Instructions for the task – Using the line that contains "line search makes" as the first line and the last line of the data as the final one, give every line in that range again exactly.

Data extracted from a collection –
##########
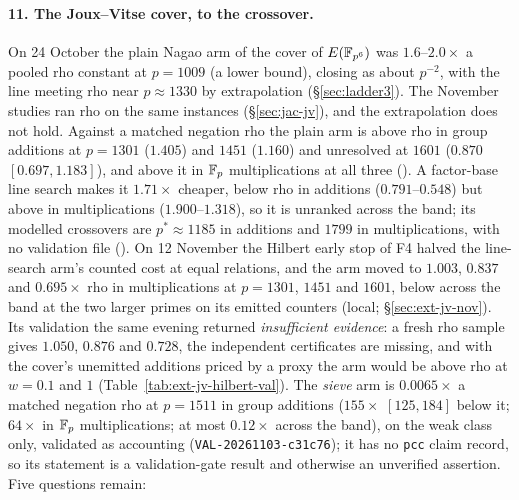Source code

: \paragraph{11. The Joux--Vitse cover, to the crossover.} On 24 October the
plain Nagao arm of the cover of $E(\mathbb{F}_{p^6})$ was $1.6$--$2.0\times$ a
pooled rho constant at $p=1009$ (a lower bound), closing as about
$p^{-2}$, with the line meeting rho near $p\approx1330$ by extrapolation
(\S\ref{sec:ladder3}). The November studies ran rho on the same instances
(\S\ref{sec:jac-jv}), and the extrapolation does not hold. Against a
matched negation rho the plain arm is above rho in group additions at
$p=1301$ ($1.405$) and $1451$ ($1.160$) and unresolved at $1601$
($0.870$ $[0.697,1.183]$), and above it in $\mathbb{F}_p$ multiplications at all
three (). A factor-base
line search makes it $1.71\times$ cheaper, below rho in additions
($0.791$--$0.548$) but above in multiplications ($1.900$--$1.318$), so it
is unranked across the band; its modelled crossovers are $p^*\approx1185$
in additions and $1799$ in multiplications, with no validation file
(). On 12 November the Hilbert
early stop of F4 halved the line-search arm's counted cost at equal
relations, and the arm moved to $1.003$, $0.837$ and $0.695\times$ rho in
multiplications at $p=1301$, $1451$ and $1601$, below across the band at
the two larger primes on its emitted counters (local;
\S\ref{sec:ext-jv-nov}). Its validation the same evening returned
\emph{insufficient evidence}: a fresh rho sample gives $1.050$, $0.876$ and
$0.728$, the independent certificates are missing, and with the cover's
unemitted additions priced by a proxy the arm would be above rho at
$w=0.1$ and $1$ (Table~\ref{tab:ext-jv-hilbert-val}). The \emph{sieve} arm is
$0.0065\times$ a matched negation rho at $p=1511$ in group additions
($155\times$ $[125,184]$ below it; $64\times$ in $\mathbb{F}_p$
multiplications; at most $0.12\times$ across the band), on the weak class
only, validated as accounting (\texttt{VAL-20261103-c31c76}); it has no
\texttt{pcc} claim record, so its statement is a validation-gate result
and otherwise an unverified assertion. Five questions remain:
##########
Task solution –
line search makes it $1.71\times$ cheaper, below rho in additions
($0.791$--$0.548$) but above in multiplications ($1.900$--$1.318$), so it
is unranked across the band; its modelled crossovers are $p^*\approx1185$
in additions and $1799$ in multiplications, with no validation file
(). On 12 November the Hilbert
early stop of F4 halved the line-search arm's counted cost at equal
relations, and the arm moved to $1.003$, $0.837$ and $0.695\times$ rho in
multiplications at $p=1301$, $1451$ and $1601$, below across the band at
the two larger primes on its emitted counters (local;
\S\ref{sec:ext-jv-nov}). Its validation the same evening returned
\emph{insufficient evidence}: a fresh rho sample gives $1.050$, $0.876$ and
$0.728$, the independent certificates are missing, and with the cover's
unemitted additions priced by a proxy the arm would be above rho at
$w=0.1$ and $1$ (Table~\ref{tab:ext-jv-hilbert-val}). The \emph{sieve} arm is
$0.0065\times$ a matched negation rho at $p=1511$ in group additions
($155\times$ $[125,184]$ below it; $64\times$ in $\mathbb{F}_p$
multiplications; at most $0.12\times$ across the band), on the weak class
only, validated as accounting (\texttt{VAL-20261103-c31c76}); it has no
\texttt{pcc} claim record, so its statement is a validation-gate result
and otherwise an unverified assertion. Five questions remain:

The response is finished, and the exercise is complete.